History

United States
- Name: Dexter
- Namesake: Secretary of the Treasury Samuel Dexter (1761-1816)
- Builder: Defoe Boat and Motor Works, Bay City, Michigan
- Commissioned: 1925
- Decommissioned: 1936
- Fate: Transferred to United States Navy 1936

General characteristics
- Class & type: 100-foot patrol boat
- Displacement: 210 tons
- Length: 99 ft 8 in (30.38 m)
- Beam: 23 ft 0 in (7.01 m)
- Draft: 4 ft 6 in (1.37 m)
- Installed power: 300 bhp (0.22 MW)
- Propulsion: Two Grey Marine diesel engines; twin propellers
- Speed: 12 knots maximum
- Complement: 15 (1 warrant officer, 14 enlisted personnel)
- Armament: 1 x 3-inch (76.2-millimeter) 23-caliber gun

= USCGC Dexter (1925) =

USCGC Dexter, was a steel-hulled patrol boat of the United States Coast Guard in commission from 1925 to 1936. She was the third ship of the United States Revenue Cutter Service and United States Coast Guard to bear the name.
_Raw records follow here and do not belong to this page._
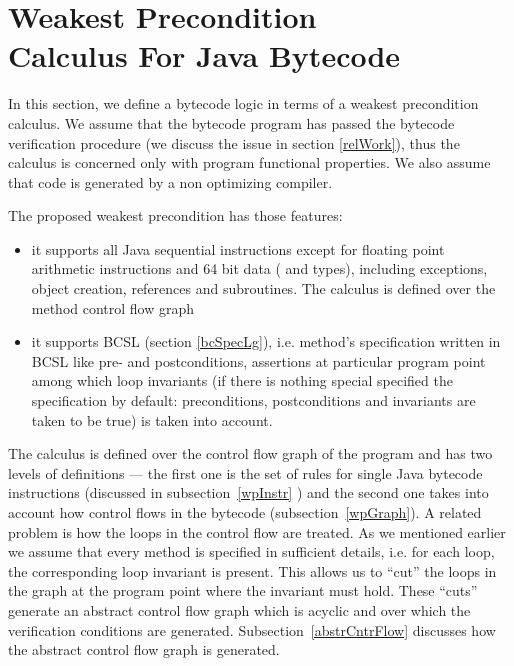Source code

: 
\section{Weakest Precondition \\Calculus For Java Bytecode}\label{wpbc}
In this section, we define a bytecode logic in terms of a weakest precondition calculus.
We assume that the bytecode program has passed the bytecode verification procedure (we discuss the issue in section \ref{relWork}),
 thus the calculus is concerned only with program functional properties. We also assume that code is generated by a non optimizing compiler. 

The proposed weakest precondition has those features:
\begin{itemize}
\item it supports all Java sequential instructions except for floating point arithmetic instructions and 64 bit data ( and  types), including 
exceptions, object creation, references and subroutines. The calculus is defined over the method control flow graph

\item it supports BCSL (section \ref{bcSpecLg}), i.e. method's specification written in BCSL like pre- and postconditions, assertions at particular program point among 
which loop invariants (if there is nothing special specified the specification by default: preconditions, postconditions and invariants are taken to be true) is taken into account. %
\end{itemize}

The calculus is defined over the control flow graph of the program and has two levels of definitions --- the first one is the set of rules for single Java bytecode instructions (discussed in subsection~\ref{wpInstr} ) and the second one takes into account how control
 flows in the bytecode (subsection~\ref{wpGraph}). A related problem is how the loops in the control flow are treated. 
As we mentioned earlier we assume that every method is specified in sufficient details, i.e. for each loop, the corresponding 
loop invariant is present. This allows us to ``cut'' the loops in the graph at the program point where the invariant must hold. 
These ``cuts'' generate an abstract control flow graph which is acyclic and over which the verification conditions are generated. Subsection~\ref{abstrCntrFlow} discusses 
how the abstract control flow graph is generated.

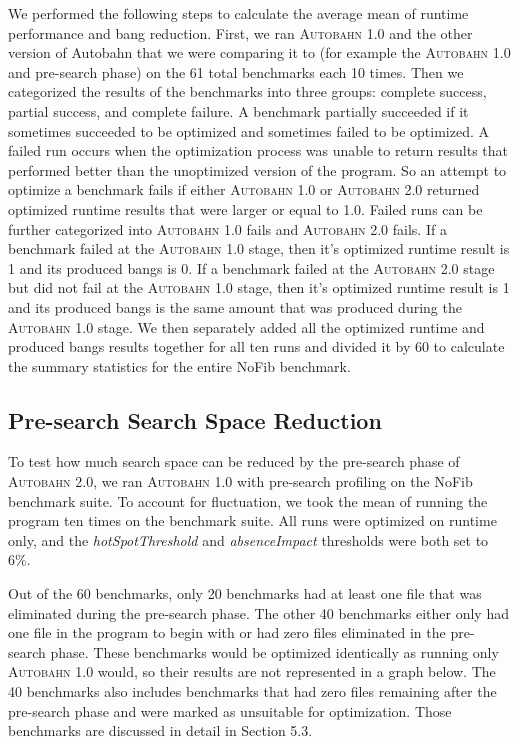 \documentclass[format=sigplan, review=true]{acmart}
\newcommand{\hotspotcost}[0]{\textit{hotSpotThreshold}}
\newcommand{\Ao}[0]{\textsc{Autobahn 1.0}}
\newcommand{\At}[0]{\textsc{Autobahn 2.0}}
\newcommand{\preopt}[0]{pre-search}
\newcommand{\Preopt}[0]{Pre-search}
\newcommand{\absim}[0]{\textit{absenceImpact}}
\begin{document}
We performed the following steps to calculate the average mean of runtime performance and bang reduction. First, we ran \Ao{} and the other version of Autobahn that we were comparing it to (for example the \Ao{} and \preopt{} phase) on the 61 total benchmarks each 10 times. Then we categorized the results of the benchmarks into three groups: complete success, partial success, and complete failure. A benchmark partially succeeded if it sometimes succeeded to be optimized and sometimes failed to be optimized. A failed run occurs when the optimization process was unable to return results that performed better than the unoptimized version of the program. So an attempt to optimize a benchmark fails if either \Ao{} or \At{} returned optimized runtime results that were larger or equal to 1.0.  Failed runs can be further categorized into \Ao{} fails and \At{} fails. If a benchmark failed at the \Ao{} stage, then it's optimized runtime result is 1 and its produced bangs is 0. If a benchmark failed at the \At{} stage but did not fail at the \Ao{} stage, then it's optimized runtime result is 1 and its produced bangs is the same amount that was produced during the \Ao{} stage. We then separately added all the optimized runtime and produced bangs results together for all ten runs and divided it by 60 to calculate the summary statistics for the entire NoFib benchmark. 

\subsection{\Preopt{} Search Space Reduction}
To test how much search space can be reduced by the \preopt{} phase of \At{}, we ran \Ao{} with \preopt{} profiling on the NoFib benchmark suite. To account for fluctuation, we took the mean of running the program ten times on the benchmark suite. All runs were optimized on runtime only, and the \hotspotcost{} and \absim{} thresholds were both set to 6\%. 

Out of the 60 benchmarks, only 20 benchmarks had at least one file that was eliminated during the \preopt{} phase. The other 40 benchmarks either only had one file in the program to begin with or had zero files eliminated in the \preopt{} phase. These benchmarks would be optimized identically as running only \Ao{} would, so their results are not represented in a graph below. The 40 benchmarks also includes benchmarks that had zero files remaining after the \preopt{} phase and were marked as unsuitable for optimization. Those benchmarks are discussed in detail in Section 5.3.
\end{document}
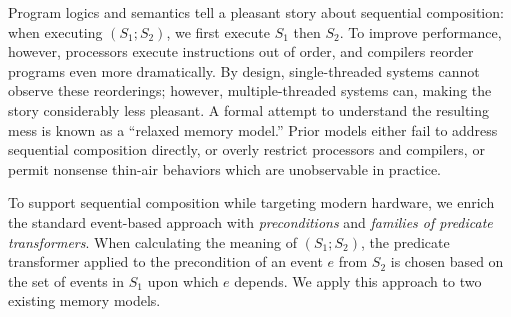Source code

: 
Program logics and semantics tell a pleasant story about sequential
composition: when executing $(S_1; S_2)$, we first execute $S_1$ then $S_2$.
To improve performance, however, processors execute instructions out of
order, and compilers reorder programs even more dramatically.  By design,
single-threaded systems cannot observe these reorderings; however,
multiple-threaded systems can, making the story considerably less pleasant.
A formal attempt to understand the resulting mess is known as a ``relaxed
memory model.''  Prior models either fail to address sequential composition
directly, or overly restrict processors and compilers, or permit nonsense
thin-air behaviors which are unobservable in practice.

To support sequential composition while targeting modern hardware, we enrich
the standard event-based approach with \emph{preconditions} and
\emph{families of predicate transformers}.
%
When calculating the meaning of $(S_1;S_2)$, the predicate transformer applied to the
precondition of an event $e$ from ${S_2}$ is chosen based on the set of
events in ${S_1}$ upon which $e$ depends.  We apply this approach to two
existing memory models.


\endinput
Dexter was built by the Defoe Boat and Motor Works at Bay City, Michigan. She was commissioned into the Coast Guard in 1925.

Dexter was stationed at Boston, Massachusetts, from 1925 until 1927. She was then transferred to Pascagoula, Mississippi late in 1927. By 1935 she had been transferred to Buffalo, New York.
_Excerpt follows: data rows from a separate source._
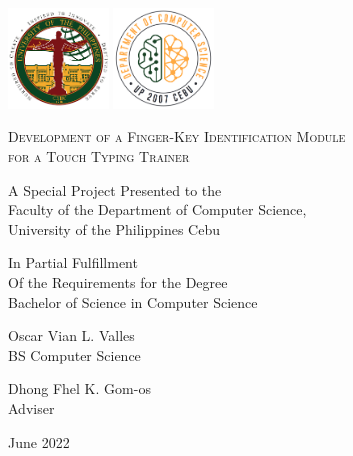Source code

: \documentclass{report}
\begin{document}
\begin{titlepage}
	\centering

	\hspace{0pt}
	\vfill

	\includegraphics[width=0.2\textwidth]{upc.png}
	\includegraphics[width=0.2\textwidth]{dcs.png}
	\par\vspace{1cm}

	\textsc{Development of a Finger-Key Identification Module\\for a Touch Typing Trainer}
	\par\vspace{0.5cm}

	\hrulefill{}
	\par\vspace{0.25cm}
	A Special Project Presented to the\\
	Faculty of the Department of Computer Science,\\
	University of the Philippines Cebu

	\par\vspace{0.25cm}
	In Partial Fulfillment\\
	Of the Requirements for the Degree\\
	Bachelor of Science in Computer Science\\
	\par\vspace{0.25cm}
	\hrulefill{}
	\par\vspace{0.5cm}

	Oscar Vian L. Valles\\
	BS Computer Science
	\par\vspace{0.5cm}

	Dhong Fhel K. Gom-os\\
	Adviser
	\par\vspace{0.5cm}

	June 2022
	\vfill
	\hspace{0pt}
\end{titlepage}
\end{document}
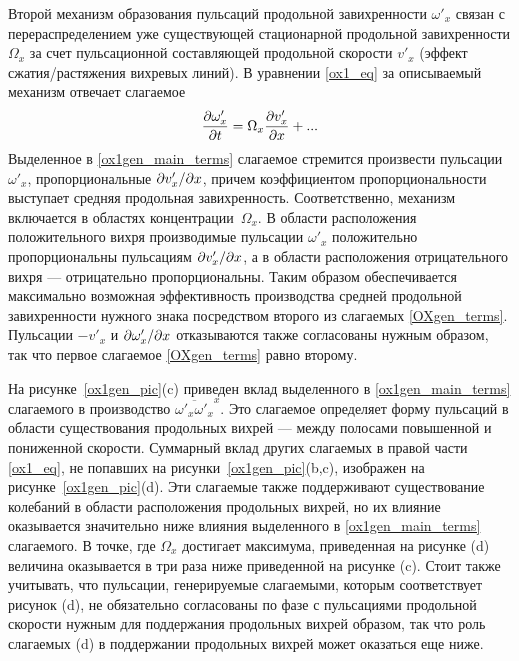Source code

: Второй механизм образования пульсаций продольной завихренности $\omega'_x$ связан с перераспределением уже существующей стационарной продольной завихренности $\Omega_x$ за счет пульсационной составляющей продольной скорости $v'_x$ (эффект сжатия/растяжения вихревых линий). В уравнении \eqref{ox1_eq} за описываемый механизм отвечает слагаемое
\begin{equation}\label{ox1gen_main_terms}
\frac{\partial \omega'_x}{\partial t} = \Omega_x \frac {\partial v'_x}{\partial x} + ...
\end{equation}
Выделенное в \eqref{ox1gen_main_terms} слагаемое стремится произвести пульсации $\omega'_x$, пропорциональные $\partial v'_x / \partial x$, причем коэффициентом пропорциональности выступает средняя продольная завихренность. Соответственно,  механизм включается в областях концентрации~$\Omega_x$. В области расположения положительного вихря производимые пульсации $\omega'_x$ положительно пропорциональны пульсациям $\partial v'_x / \partial x$, а в области расположения отрицательного вихря --- отрицательно пропорциональны. Таким образом обеспечивается максимально возможная эффективность производства средней продольной завихренности нужного знака посредством второго из слагаемых \eqref{OXgen_terms}. Пульсации $-v'_x$ и $\partial \omega'_x / \partial x$ отказываются также согласованы нужным образом, так что первое слагаемое \eqref{OXgen_terms} равно второму.

На рисунке~\ref{ox1gen_pic}(c) приведен вклад выделенного в \eqref{ox1gen_main_terms} слагаемого в производство $\overline{\omega'_x \omega'_x}^x$. Это слагаемое определяет форму пульсаций в области существования продольных вихрей --- между полосами повышенной и пониженной скорости. Суммарный вклад других слагаемых в правой части \eqref{ox1_eq}, не попавших на рисунки~\ref{ox1gen_pic}(b,c), изображен на рисунке~\ref{ox1gen_pic}(d). Эти слагаемые также поддерживают существование колебаний в области расположения продольных вихрей, но их влияние оказывается значительно ниже влияния выделенного в \eqref{ox1gen_main_terms} слагаемого. В точке, где $\Omega_x$ достигает максимума, приведенная на рисунке (d) величина оказывается в три раза ниже приведенной на рисунке (c). Стоит также учитывать, что пульсации, генерируемые слагаемыми, которым соответствует рисунок (d), не обязательно согласованы по фазе с пульсациями продольной скорости нужным для поддержания продольных вихрей образом, так что роль слагаемых (d) в поддержании продольных вихрей может оказаться еще ниже.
Dexter was decommissioned in 1936. She was then transferred to the United States Navy.

On June 19, 2010 Dexter (known as Buccaneer) was sunk in Lake Michigan as an artificial reef.

Dexter is also a ship of some historical significance. During her tenure as a revenue cutter she sank the Canadian rum running sloop I'm Alone in the Gulf of Mexico, in 1929. While I'm Alone had allegedly been sighted within U.S. territorial waters, the actual sinking occurred in international waters, 200 miles out in the Gulf of Mexico. One crew member from the sloop was killed during the sinking, he was a French national. This created quite an international incident involving Canada, Britain and France. The resulting lawsuit was settled in 1936.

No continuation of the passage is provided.